Provided information Start Marker
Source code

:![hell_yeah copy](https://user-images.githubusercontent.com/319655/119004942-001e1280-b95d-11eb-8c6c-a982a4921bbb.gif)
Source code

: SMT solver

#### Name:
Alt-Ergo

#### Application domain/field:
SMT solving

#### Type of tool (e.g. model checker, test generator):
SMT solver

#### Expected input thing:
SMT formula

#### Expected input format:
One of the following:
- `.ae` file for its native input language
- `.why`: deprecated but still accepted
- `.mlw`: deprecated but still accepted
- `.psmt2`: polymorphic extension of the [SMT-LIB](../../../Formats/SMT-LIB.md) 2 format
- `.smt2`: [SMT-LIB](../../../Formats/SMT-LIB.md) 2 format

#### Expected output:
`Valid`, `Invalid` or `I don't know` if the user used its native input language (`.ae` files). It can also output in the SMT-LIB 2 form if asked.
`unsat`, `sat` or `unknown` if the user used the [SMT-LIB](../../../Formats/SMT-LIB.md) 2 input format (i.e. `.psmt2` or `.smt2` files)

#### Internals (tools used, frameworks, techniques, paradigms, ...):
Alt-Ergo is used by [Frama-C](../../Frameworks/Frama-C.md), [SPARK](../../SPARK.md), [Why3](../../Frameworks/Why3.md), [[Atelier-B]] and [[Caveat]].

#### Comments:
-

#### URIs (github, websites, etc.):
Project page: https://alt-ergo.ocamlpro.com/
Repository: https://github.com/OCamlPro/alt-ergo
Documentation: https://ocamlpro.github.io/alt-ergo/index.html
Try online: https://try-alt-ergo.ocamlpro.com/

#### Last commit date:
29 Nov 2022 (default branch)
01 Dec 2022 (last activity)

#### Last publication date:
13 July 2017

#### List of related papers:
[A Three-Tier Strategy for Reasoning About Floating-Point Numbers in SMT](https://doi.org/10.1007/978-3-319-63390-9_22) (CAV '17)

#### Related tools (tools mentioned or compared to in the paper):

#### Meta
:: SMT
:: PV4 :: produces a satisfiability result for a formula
Provided information End Marker
### [To do]
Looking at the data above, report how many of its lines include the word "tools". The number alone is the answer.

### [Response to this task]
2